* [What is being asked]:
The lines to return are the one containing "1. **실제 사용자 대상 베타 테스트**" and all that follow it in the entries below, duplicated exactly and nothing else.

START Source material

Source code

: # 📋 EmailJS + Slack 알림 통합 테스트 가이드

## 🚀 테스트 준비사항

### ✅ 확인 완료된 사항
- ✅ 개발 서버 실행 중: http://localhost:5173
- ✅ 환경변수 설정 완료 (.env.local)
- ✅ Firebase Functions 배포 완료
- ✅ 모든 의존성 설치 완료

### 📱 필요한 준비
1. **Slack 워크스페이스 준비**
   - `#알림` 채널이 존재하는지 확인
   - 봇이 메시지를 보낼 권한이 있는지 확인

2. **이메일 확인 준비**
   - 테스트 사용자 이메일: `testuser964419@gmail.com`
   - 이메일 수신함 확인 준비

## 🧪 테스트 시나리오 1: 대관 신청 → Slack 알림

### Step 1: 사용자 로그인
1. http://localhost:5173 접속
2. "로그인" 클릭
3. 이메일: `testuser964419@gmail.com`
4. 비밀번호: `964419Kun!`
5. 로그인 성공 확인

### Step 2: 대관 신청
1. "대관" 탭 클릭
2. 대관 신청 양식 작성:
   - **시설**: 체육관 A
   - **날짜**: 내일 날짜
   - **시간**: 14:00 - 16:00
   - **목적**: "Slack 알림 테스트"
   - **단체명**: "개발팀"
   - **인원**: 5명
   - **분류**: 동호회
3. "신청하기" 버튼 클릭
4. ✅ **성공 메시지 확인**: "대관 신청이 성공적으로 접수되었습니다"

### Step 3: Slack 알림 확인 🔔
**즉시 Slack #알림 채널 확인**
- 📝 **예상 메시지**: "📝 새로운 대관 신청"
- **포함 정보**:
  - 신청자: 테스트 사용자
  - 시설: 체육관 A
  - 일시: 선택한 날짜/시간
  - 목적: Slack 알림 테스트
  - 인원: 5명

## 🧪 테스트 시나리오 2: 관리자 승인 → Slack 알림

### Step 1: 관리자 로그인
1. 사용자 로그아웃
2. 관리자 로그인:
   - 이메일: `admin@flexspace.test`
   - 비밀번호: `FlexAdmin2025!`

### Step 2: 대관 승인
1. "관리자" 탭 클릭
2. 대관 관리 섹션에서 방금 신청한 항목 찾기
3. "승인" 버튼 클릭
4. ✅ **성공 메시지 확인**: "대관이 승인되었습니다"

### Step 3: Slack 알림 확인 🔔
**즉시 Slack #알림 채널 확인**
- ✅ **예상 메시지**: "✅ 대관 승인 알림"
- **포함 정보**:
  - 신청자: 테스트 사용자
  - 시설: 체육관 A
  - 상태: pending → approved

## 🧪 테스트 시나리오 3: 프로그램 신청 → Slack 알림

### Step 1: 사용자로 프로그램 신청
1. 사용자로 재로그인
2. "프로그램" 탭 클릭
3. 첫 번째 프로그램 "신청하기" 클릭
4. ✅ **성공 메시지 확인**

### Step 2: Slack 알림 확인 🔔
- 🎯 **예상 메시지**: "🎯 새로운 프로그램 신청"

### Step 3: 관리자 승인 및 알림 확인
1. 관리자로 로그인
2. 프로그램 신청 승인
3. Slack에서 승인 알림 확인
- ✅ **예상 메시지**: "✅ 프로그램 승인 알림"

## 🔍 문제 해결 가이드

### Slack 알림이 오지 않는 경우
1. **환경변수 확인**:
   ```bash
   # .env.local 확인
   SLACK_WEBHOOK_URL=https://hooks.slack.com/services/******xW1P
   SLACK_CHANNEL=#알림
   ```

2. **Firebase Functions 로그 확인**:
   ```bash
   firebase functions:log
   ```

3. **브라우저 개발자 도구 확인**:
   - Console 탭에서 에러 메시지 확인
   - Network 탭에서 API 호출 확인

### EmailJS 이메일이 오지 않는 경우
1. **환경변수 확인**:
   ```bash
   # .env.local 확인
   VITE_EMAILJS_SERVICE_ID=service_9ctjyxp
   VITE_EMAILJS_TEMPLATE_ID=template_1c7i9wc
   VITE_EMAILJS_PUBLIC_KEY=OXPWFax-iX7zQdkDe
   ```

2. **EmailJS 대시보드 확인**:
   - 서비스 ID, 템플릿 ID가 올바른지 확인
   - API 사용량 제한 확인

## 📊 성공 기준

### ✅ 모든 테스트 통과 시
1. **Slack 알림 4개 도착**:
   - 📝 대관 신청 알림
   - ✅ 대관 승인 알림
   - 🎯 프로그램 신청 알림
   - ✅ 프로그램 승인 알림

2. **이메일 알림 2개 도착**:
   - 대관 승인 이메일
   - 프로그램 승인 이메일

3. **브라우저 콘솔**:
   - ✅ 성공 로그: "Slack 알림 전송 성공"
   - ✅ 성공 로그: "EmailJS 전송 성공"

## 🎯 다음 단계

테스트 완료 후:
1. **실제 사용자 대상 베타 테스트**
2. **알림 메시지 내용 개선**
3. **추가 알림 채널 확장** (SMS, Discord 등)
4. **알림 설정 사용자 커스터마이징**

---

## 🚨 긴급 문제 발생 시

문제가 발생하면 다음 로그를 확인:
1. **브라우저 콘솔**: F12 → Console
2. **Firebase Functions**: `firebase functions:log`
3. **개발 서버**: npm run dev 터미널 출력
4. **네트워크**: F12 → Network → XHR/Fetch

END Source material

* [Task output]:
1. **실제 사용자 대상 베타 테스트**
2. **알림 메시지 내용 개선**
3. **추가 알림 채널 확장** (SMS, Discord 등)
4. **알림 설정 사용자 커스터마이징**

---

## 🚨 긴급 문제 발생 시

문제가 발생하면 다음 로그를 확인:
1. **브라우저 콘솔**: F12 → Console
2. **Firebase Functions**: `firebase functions:log`
3. **개발 서버**: npm run dev 터미널 출력
4. **네트워크**: F12 → Network → XHR/Fetch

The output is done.